[Document images with source code]

+ + + +

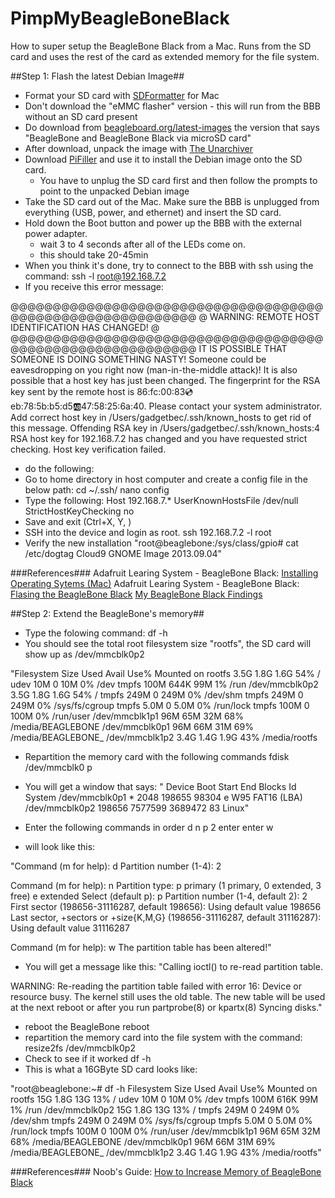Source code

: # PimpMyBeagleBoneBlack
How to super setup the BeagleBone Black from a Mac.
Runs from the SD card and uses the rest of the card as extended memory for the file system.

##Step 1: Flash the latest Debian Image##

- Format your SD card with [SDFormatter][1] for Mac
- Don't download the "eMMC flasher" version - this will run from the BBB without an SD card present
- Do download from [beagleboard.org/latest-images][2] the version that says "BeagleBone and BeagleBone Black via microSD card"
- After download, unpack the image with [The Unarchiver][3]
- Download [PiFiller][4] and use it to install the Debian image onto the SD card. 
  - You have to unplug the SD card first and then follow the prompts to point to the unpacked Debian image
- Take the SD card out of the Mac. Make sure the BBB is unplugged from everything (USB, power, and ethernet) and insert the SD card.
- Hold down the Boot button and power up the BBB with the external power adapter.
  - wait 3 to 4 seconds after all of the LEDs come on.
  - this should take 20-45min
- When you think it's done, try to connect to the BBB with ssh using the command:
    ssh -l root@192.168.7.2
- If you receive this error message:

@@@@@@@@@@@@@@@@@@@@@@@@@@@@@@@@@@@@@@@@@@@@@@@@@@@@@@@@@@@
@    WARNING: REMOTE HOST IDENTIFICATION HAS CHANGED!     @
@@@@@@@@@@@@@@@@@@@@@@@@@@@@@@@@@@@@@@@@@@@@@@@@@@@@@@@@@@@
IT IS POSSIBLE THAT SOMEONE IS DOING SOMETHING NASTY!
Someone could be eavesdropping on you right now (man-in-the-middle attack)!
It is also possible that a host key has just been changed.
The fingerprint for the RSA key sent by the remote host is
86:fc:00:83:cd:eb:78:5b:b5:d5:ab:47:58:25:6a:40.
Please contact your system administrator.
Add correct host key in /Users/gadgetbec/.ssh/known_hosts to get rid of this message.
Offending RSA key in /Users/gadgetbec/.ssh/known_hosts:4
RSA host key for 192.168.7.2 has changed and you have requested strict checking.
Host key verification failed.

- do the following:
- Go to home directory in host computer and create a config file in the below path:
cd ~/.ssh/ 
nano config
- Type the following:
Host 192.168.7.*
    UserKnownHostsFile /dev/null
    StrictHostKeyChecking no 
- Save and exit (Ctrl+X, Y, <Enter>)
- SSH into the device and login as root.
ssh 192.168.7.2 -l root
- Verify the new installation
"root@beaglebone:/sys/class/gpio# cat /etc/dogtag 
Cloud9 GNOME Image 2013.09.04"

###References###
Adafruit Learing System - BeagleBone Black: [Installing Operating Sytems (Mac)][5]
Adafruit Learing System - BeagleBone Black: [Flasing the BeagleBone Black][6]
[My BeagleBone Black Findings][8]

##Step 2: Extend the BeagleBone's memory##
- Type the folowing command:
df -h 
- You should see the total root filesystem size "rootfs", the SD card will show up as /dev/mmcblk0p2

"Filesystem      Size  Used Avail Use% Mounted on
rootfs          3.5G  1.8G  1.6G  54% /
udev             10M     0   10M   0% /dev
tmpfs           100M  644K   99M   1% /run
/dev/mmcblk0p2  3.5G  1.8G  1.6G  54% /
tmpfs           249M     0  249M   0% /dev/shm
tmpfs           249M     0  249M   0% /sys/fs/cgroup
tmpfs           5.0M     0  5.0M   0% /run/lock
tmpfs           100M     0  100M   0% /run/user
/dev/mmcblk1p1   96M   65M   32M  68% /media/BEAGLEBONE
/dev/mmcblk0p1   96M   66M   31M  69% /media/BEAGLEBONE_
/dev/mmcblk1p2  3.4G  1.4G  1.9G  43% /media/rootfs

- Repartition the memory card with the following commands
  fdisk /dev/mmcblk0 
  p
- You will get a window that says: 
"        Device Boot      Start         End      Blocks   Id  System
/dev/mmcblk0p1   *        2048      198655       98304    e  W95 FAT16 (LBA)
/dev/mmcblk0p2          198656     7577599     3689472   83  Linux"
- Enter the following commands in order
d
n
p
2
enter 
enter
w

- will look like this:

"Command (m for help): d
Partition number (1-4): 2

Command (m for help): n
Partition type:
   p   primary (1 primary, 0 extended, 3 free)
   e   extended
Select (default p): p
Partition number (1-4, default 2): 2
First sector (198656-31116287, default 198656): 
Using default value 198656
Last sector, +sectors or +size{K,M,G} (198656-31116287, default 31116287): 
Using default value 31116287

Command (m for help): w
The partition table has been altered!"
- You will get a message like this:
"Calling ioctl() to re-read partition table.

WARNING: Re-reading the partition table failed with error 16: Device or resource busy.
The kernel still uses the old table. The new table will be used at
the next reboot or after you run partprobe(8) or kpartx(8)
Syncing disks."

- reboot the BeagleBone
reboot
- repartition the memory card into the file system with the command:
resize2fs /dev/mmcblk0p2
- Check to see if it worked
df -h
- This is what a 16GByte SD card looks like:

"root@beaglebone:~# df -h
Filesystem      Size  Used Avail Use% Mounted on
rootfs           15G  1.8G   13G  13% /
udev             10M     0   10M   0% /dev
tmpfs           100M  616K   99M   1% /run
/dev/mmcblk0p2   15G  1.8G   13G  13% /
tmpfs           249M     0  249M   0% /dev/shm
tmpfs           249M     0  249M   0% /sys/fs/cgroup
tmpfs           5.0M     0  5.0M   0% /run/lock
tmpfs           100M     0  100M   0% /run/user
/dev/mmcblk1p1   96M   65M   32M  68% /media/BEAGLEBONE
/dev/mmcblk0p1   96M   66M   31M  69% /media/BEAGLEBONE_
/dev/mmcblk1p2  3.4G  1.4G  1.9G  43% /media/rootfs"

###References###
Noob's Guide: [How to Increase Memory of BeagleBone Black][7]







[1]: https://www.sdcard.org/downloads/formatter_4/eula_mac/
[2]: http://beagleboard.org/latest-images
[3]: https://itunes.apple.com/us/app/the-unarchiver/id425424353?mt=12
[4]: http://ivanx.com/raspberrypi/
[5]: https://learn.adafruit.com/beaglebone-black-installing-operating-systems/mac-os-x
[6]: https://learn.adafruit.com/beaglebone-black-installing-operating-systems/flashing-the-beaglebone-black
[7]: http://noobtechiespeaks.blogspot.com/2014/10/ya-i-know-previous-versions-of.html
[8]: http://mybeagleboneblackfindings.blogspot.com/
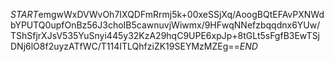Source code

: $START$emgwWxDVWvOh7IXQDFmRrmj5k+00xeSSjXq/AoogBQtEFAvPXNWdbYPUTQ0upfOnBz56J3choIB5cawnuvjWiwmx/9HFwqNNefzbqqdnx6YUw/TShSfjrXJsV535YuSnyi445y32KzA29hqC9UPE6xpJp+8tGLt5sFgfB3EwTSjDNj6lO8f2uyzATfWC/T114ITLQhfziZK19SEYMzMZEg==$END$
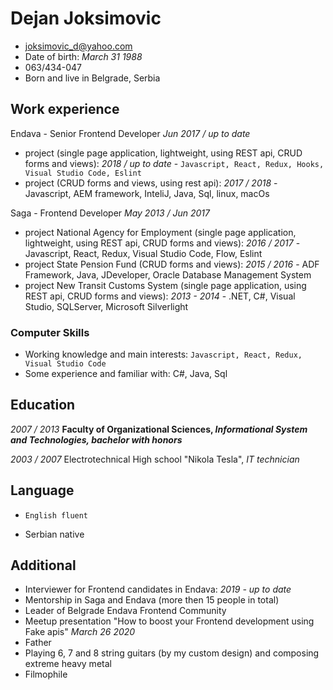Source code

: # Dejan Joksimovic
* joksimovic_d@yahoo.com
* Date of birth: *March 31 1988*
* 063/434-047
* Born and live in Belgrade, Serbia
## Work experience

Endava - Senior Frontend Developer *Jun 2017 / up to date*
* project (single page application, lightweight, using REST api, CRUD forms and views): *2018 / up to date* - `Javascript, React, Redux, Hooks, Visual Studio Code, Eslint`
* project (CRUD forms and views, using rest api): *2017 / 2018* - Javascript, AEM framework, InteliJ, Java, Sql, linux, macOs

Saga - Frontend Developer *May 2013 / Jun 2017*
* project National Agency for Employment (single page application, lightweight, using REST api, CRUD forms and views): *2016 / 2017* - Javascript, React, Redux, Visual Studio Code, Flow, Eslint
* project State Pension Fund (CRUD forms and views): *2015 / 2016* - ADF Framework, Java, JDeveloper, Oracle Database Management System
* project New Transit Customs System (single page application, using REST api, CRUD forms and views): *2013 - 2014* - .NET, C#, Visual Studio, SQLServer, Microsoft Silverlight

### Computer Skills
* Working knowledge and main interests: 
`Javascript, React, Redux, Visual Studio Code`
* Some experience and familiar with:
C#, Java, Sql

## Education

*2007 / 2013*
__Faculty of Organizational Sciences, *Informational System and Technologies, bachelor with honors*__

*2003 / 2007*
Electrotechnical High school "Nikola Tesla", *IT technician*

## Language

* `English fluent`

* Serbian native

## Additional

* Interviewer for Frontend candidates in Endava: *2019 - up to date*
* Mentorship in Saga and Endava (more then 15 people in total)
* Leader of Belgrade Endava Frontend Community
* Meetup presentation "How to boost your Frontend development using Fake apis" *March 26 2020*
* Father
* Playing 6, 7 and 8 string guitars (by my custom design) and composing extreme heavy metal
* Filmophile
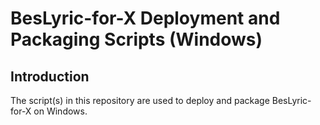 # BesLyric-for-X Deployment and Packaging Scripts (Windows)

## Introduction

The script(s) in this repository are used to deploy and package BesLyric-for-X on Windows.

+ + + +

_What to work on_.
The lines to restate word for word run from the line that contains "Working knowledge and" through the end of the entries above, both ends included. Leave out all pictures and write nothing else.

_Finished exercise_.
* Working knowledge and main interests: 
`Javascript, React, Redux, Visual Studio Code`
* Some experience and familiar with:
C#, Java, Sql

## Education

*2007 / 2013*
__Faculty of Organizational Sciences, *Informational System and Technologies, bachelor with honors*__

*2003 / 2007*
Electrotechnical High school "Nikola Tesla", *IT technician*

## Language

* `English fluent`

* Serbian native

## Additional

* Interviewer for Frontend candidates in Endava: *2019 - up to date*
* Mentorship in Saga and Endava (more then 15 people in total)
* Leader of Belgrade Endava Frontend Community
* Meetup presentation "How to boost your Frontend development using Fake apis" *March 26 2020*
* Father
* Playing 6, 7 and 8 string guitars (by my custom design) and composing extreme heavy metal
* Filmophile
 # BesLyric-for-X Deployment and Packaging Scripts (Windows)

## Introduction

The script(s) in this repository are used to deploy and package BesLyric-for-X on Windows.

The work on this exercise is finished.